◆ **Problem**:
Copy out the data line by line exactly, from its start to the line bearing "Type | Description |", inclusive.

◆ **Extracted material**:
┄┄┄┄┄┄
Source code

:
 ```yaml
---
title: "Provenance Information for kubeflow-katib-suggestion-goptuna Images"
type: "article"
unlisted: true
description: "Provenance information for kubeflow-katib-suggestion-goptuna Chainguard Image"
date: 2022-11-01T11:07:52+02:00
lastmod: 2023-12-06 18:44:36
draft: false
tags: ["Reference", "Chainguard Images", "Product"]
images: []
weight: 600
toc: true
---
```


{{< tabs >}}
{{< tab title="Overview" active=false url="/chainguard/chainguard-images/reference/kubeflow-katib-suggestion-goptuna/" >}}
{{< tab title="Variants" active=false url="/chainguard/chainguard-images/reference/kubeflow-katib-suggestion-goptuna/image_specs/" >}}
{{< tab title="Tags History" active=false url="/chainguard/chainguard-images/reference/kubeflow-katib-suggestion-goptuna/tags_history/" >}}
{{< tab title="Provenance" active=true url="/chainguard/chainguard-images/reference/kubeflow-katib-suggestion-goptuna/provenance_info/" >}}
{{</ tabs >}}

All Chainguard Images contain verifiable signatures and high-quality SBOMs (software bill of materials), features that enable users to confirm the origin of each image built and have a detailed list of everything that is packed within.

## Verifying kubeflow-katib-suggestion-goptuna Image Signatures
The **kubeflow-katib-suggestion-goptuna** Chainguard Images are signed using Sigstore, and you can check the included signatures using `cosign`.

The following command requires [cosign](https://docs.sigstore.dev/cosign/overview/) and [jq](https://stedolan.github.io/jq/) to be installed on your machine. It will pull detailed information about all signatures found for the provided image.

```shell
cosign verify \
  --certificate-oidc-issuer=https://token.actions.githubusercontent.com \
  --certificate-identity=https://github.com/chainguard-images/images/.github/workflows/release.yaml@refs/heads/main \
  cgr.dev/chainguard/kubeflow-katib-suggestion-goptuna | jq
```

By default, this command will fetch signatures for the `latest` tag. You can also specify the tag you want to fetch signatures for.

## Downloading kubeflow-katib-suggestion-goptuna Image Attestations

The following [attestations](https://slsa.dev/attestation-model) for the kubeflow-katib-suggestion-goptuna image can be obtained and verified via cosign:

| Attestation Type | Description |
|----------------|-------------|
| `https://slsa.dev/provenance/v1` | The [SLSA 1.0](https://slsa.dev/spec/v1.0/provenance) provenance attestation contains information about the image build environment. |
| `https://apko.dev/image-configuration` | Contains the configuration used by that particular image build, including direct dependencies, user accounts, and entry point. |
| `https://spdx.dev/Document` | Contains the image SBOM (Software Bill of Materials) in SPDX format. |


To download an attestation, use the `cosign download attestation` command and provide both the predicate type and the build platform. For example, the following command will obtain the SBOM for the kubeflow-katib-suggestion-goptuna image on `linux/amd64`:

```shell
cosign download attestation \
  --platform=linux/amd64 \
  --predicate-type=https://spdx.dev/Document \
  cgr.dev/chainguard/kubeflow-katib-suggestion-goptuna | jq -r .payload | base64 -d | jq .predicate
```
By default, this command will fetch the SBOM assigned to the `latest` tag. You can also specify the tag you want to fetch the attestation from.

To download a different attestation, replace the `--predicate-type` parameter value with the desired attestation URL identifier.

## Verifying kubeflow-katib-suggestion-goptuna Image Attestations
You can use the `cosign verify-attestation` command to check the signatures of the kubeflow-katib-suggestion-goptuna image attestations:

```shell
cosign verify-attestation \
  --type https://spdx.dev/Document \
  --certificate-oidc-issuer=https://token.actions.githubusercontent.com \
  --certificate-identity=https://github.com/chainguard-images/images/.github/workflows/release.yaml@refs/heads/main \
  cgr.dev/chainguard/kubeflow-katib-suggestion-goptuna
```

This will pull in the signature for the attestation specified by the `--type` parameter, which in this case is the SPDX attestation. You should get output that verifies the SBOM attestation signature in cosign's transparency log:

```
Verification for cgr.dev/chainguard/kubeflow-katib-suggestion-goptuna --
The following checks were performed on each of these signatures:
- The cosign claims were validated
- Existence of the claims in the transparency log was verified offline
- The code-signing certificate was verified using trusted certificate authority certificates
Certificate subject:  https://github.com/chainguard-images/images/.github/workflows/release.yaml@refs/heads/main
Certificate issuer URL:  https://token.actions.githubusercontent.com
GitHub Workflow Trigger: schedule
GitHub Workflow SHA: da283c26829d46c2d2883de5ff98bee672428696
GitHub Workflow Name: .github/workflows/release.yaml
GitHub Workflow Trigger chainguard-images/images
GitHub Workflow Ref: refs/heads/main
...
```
┄┄┄┄┄┄
◆ **Expected output**:
Source code

:
 ```yaml
---
title: "Provenance Information for kubeflow-katib-suggestion-goptuna Images"
type: "article"
unlisted: true
description: "Provenance information for kubeflow-katib-suggestion-goptuna Chainguard Image"
date: 2022-11-01T11:07:52+02:00
lastmod: 2023-12-06 18:44:36
draft: false
tags: ["Reference", "Chainguard Images", "Product"]
images: []
weight: 600
toc: true
---
```


{{< tabs >}}
{{< tab title="Overview" active=false url="/chainguard/chainguard-images/reference/kubeflow-katib-suggestion-goptuna/" >}}
{{< tab title="Variants" active=false url="/chainguard/chainguard-images/reference/kubeflow-katib-suggestion-goptuna/image_specs/" >}}
{{< tab title="Tags History" active=false url="/chainguard/chainguard-images/reference/kubeflow-katib-suggestion-goptuna/tags_history/" >}}
{{< tab title="Provenance" active=true url="/chainguard/chainguard-images/reference/kubeflow-katib-suggestion-goptuna/provenance_info/" >}}
{{</ tabs >}}

All Chainguard Images contain verifiable signatures and high-quality SBOMs (software bill of materials), features that enable users to confirm the origin of each image built and have a detailed list of everything that is packed within.

## Verifying kubeflow-katib-suggestion-goptuna Image Signatures
The **kubeflow-katib-suggestion-goptuna** Chainguard Images are signed using Sigstore, and you can check the included signatures using `cosign`.

The following command requires [cosign](https://docs.sigstore.dev/cosign/overview/) and [jq](https://stedolan.github.io/jq/) to be installed on your machine. It will pull detailed information about all signatures found for the provided image.

```shell
cosign verify \
  --certificate-oidc-issuer=https://token.actions.githubusercontent.com \
  --certificate-identity=https://github.com/chainguard-images/images/.github/workflows/release.yaml@refs/heads/main \
  cgr.dev/chainguard/kubeflow-katib-suggestion-goptuna | jq
```

By default, this command will fetch signatures for the `latest` tag. You can also specify the tag you want to fetch signatures for.

## Downloading kubeflow-katib-suggestion-goptuna Image Attestations

The following [attestations](https://slsa.dev/attestation-model) for the kubeflow-katib-suggestion-goptuna image can be obtained and verified via cosign:

| Attestation Type | Description |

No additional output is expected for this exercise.